The incomparable August was busied in removing the chocolate-pot and the empty cup, but presently observing the silence, he looked around. The marquis was holding something between his thumb and forefinger, and his eyes were as big as teacups. His face was a sight to see. August was startled out of his composure. He hastily set the waiter with the china upon the window-seat, and hurried to the bedside.

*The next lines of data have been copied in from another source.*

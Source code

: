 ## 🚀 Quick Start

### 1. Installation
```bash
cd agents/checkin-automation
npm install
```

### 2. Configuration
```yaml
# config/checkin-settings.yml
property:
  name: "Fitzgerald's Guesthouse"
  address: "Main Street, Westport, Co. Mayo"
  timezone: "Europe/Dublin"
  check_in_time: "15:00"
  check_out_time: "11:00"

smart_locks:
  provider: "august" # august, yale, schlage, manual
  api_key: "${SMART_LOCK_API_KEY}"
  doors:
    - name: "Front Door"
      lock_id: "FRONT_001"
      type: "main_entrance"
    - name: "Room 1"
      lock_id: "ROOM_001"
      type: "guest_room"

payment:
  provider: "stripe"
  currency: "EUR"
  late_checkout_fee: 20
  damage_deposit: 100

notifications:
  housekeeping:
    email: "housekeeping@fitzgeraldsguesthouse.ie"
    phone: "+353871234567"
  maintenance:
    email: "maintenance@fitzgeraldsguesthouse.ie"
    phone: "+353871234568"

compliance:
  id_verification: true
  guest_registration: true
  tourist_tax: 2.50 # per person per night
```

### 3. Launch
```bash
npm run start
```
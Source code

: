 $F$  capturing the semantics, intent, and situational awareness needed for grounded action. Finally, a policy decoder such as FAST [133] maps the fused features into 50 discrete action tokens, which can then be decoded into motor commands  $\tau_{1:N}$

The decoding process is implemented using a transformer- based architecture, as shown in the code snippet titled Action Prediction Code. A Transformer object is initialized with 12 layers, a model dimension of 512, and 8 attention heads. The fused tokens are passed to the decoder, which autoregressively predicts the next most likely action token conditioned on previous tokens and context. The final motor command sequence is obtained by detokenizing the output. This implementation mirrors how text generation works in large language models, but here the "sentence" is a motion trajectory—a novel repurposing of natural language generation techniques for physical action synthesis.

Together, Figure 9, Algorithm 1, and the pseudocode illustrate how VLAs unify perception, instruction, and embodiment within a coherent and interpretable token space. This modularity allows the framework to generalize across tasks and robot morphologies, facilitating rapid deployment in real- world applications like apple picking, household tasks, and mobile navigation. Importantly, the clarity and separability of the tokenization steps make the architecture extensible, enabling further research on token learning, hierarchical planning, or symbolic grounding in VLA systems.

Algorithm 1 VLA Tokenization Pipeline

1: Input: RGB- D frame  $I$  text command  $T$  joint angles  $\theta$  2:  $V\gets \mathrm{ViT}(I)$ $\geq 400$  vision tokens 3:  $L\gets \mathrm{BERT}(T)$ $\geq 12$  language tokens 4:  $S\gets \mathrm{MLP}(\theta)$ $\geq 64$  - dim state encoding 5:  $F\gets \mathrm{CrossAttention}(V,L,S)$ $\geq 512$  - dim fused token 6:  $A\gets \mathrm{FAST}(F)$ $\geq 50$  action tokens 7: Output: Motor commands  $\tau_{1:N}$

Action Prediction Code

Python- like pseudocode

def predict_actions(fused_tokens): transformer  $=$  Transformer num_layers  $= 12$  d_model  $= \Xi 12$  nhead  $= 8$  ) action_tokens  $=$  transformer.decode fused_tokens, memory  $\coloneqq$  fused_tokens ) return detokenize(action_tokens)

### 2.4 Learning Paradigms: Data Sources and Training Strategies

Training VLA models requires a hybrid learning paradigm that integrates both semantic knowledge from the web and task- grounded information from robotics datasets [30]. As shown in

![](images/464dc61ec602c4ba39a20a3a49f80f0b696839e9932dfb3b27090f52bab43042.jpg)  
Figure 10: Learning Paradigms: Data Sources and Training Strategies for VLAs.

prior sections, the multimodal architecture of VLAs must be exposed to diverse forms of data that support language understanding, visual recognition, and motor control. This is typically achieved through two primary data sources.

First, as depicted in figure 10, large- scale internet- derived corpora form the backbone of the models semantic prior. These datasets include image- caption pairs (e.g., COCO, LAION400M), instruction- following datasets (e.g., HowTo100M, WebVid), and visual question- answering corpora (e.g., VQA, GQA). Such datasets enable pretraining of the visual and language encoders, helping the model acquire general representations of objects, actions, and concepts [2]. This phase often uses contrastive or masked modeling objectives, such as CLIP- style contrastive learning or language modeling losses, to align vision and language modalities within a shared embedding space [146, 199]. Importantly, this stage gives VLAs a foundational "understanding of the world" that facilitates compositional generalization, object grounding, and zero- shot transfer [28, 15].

"What is it, monseigneur?" said he.
His voice roused the marquis.
"Where is the lady who came in the carriage?" he cried, excitedly. "Run, stop her!" He flung the bedclothes off himself and jumped with one bound out upon the floor.
Once again August was startled out of his decorum. "Monseigneur!" Then, recovering himself again: "The lady, monseigneur, is gone."
The gardener, working upon the terrace below, heard the rattle of a window flung violently open, and, upon looking up, was very much surprised to behold Monseigneur the Marquis, still clad in his colored dressing-gown, and with his nightcap thrust tipsily over one side of his head. So the marquis stood looking out of the window staring into space, for he had no more idea who it was that had stopped at the door and had left him a diamond worth twenty-five thousand livres than if he had never been born. "Ha!" thought he; "the letter; it was signed Oliver de Monnière." Thereupon he drew his head in and shut the window again.
Scene Fourth.—The parlor of the house in Flourens.
Oliver's mother has returned some little time from the château, and Oliver and she are talking it over between them.